Strengths: Strong and athletic; generates power in his delivery with lower half; impressive arm strength; fastball works low/mid-90s; can sit mid-90s in bursts; slider is true wipeout pitch; easy 7 grade; mid-80s with sharp tilt; changeup flashes plus; projects to play at that grade; excellent action and deception from fastball; shows plus-plus cutter in the 91-93 range; nasty and late glove-side slice; plus command profile; big-time competitor.
Weaknesses: Short; has to work down to create plane; fastball can arrive flat/lack movement; if he works up, becomes hittable; changeup can get too firm/overthrown.
Overall Future Potential: High 6; no. 2 starter
Realistic Role: 6; elite late-innings reliever (closer)
Risk Factor/Injury History: Low risk; ready for major leagues
Bret Sayre’s Fantasy Take: Stroman is that perfect combination of high fantasy potential in the rotation and a high fantasy floor in the bullpen.

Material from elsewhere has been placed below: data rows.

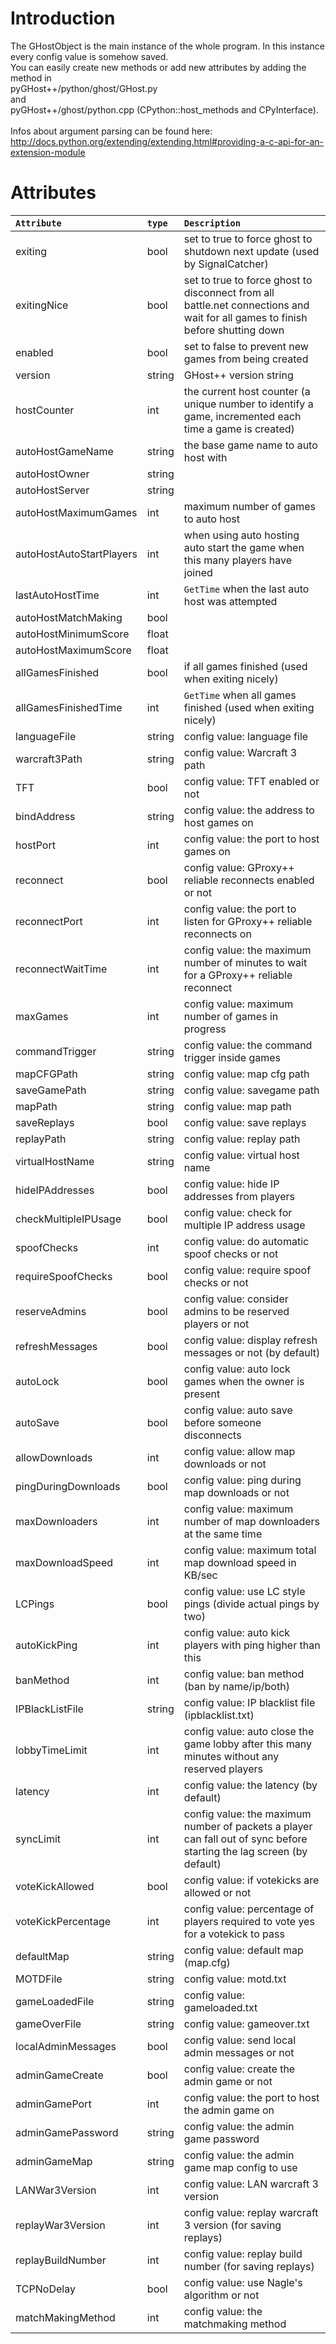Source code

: # Introduction #
The GHostObject is the main instance of the whole program. In this instance every config value is somehow saved. <br />
You can easily create new methods or add new attributes by adding the method in <br />
pyGHost++/python/ghost/GHost.py <br />
and <br />
pyGHost++/ghost/python.cpp (CPython::host\_methods and CPyInterface).<br /><br />
Infos about argument parsing can be found here:
http://docs.python.org/extending/extending.html#providing-a-c-api-for-an-extension-module

# Attributes #

| **`Attribute`** | **`type`** | **`Description`** |
|:----------------|:-----------|:------------------|
| exiting         | bool       | set to true to force ghost to shutdown next update (used by SignalCatcher) |
| exitingNice     | bool       | set to true to force ghost to disconnect from all battle.net connections and wait for all games to finish before shutting down |
| enabled         | bool       | set to false to prevent new games from being created |
| version         | string     | GHost++ version string |
| hostCounter     | int        | the current host counter (a unique number to identify a game, incremented each time a game is created) |
| autoHostGameName | string     | the base game name to auto host with |
| autoHostOwner   | string     |
| autoHostServer  | string     |
| autoHostMaximumGames | int        | maximum number of games to auto host |
| autoHostAutoStartPlayers | int        | when using auto hosting auto start the game when this many players have joined |
| lastAutoHostTime | int        | `GetTime` when the last auto host was attempted |
| autoHostMatchMaking | bool       |
| autoHostMinimumScore | float      |
| autoHostMaximumScore | float      |
| allGamesFinished | bool       | if all games finished (used when exiting nicely) |
| allGamesFinishedTime | int        | `GetTime` when all games finished (used when exiting nicely) |
| languageFile    | string     | config value: language file |
| warcraft3Path   | string     | config value: Warcraft 3 path |
| TFT             | bool       | config value: TFT enabled or not |
| bindAddress     | string     | config value: the address to host games on |
| hostPort        | int        | config value: the port to host games on |
| reconnect       | bool       | config value: GProxy++ reliable reconnects enabled or not |
| reconnectPort   | int        | config value: the port to listen for GProxy++ reliable reconnects on |
| reconnectWaitTime | int        | config value: the maximum number of minutes to wait for a GProxy++ reliable reconnect |
| maxGames        | int        | config value: maximum number of games in progress |
| commandTrigger  | string     | config value: the command trigger inside games |
| mapCFGPath      | string     | config value: map cfg path |
| saveGamePath    | string     | config value: savegame path |
| mapPath         | string     | config value: map path |
| saveReplays     | bool       | config value: save replays |
| replayPath      | string     | config value: replay path |
| virtualHostName | string     | config value: virtual host name |
| hideIPAddresses | bool       | config value: hide IP addresses from players |
| checkMultipleIPUsage | bool       | config value: check for multiple IP address usage |
| spoofChecks     | int        | config value: do automatic spoof checks or not |
| requireSpoofChecks | bool       | config value: require spoof checks or not |
| reserveAdmins   | bool       | config value: consider admins to be reserved players or not |
| refreshMessages | bool       | config value: display refresh messages or not (by default) |
| autoLock        | bool       | config value: auto lock games when the owner is present |
| autoSave        | bool       | config value: auto save before someone disconnects |
| allowDownloads  | int        | config value: allow map downloads or not |
| pingDuringDownloads | bool       | config value: ping during map downloads or not |
| maxDownloaders  | int        | config value: maximum number of map downloaders at the same time |
| maxDownloadSpeed | int        | config value: maximum total map download speed in KB/sec |
| LCPings         | bool       | config value: use LC style pings (divide actual pings by two) |
| autoKickPing    | int        | config value: auto kick players with ping higher than this |
| banMethod       | int        | config value: ban method (ban by name/ip/both) |
| IPBlackListFile | string     | config value: IP blacklist file (ipblacklist.txt) |
| lobbyTimeLimit  | int        | config value: auto close the game lobby after this many minutes without any reserved players |
| latency         | int        | config value: the latency (by default) |
| syncLimit       | int        | config value: the maximum number of packets a player can fall out of sync before starting the lag screen (by default) |
| voteKickAllowed | bool       | config value: if votekicks are allowed or not |
| voteKickPercentage | int        | config value: percentage of players required to vote yes for a votekick to pass |
| defaultMap      | string     | config value: default map (map.cfg) |
| MOTDFile        | string     | config value: motd.txt |
| gameLoadedFile  | string     | config value: gameloaded.txt |
| gameOverFile    | string     | config value: gameover.txt |
| localAdminMessages | bool       | config value: send local admin messages or not |
| adminGameCreate | bool       | config value: create the admin game or not |
| adminGamePort   | int        | config value: the port to host the admin game on |
| adminGamePassword | string     | config value: the admin game password |
| adminGameMap    | string     | config value: the admin game map config to use |
| LANWar3Version  | int        | config value: LAN warcraft 3 version |
| replayWar3Version | int        | config value: replay warcraft 3 version (for saving replays) |
| replayBuildNumber | int        | config value: replay build number (for saving replays) |
| TCPNoDelay      | bool       | config value: use Nagle's algorithm or not |
| matchMakingMethod | int        | config value: the matchmaking method |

As a starter, he can rack up the strikeouts with multiple pitches and has the control/command to have a very strong WHIP—though his ERA may lag behind due to potential troubles with the long ball. As a reliever, he could be one of the top fantasy closers in baseball, but like any relief prospect, just because he’s awesome doesn’t mean he’ll get saves when you want him to.
The Year Ahead: Stroman might be even shorter than his listed height (5’9’’), and normally I would be the first person to put him into the reliever box—especially given the fact that he could be an elite closer in that role. But I think Stroman is a starter all the way, with more than enough strength and athleticism for the workload and a deep arsenal that he can command. He’s atypical and unorthodox, but Stroman is going to be an impact starter at the major-league level. The stuff is well above average, the delivery and arm work very well and should be able to handle a starter’s workload, and the aggressiveness and poise fit the mold of a frontline starter just as much as it does a late-innings arm. If you focus too much on the height you are going to miss the realities of the overall profile. This is a starting pitcher.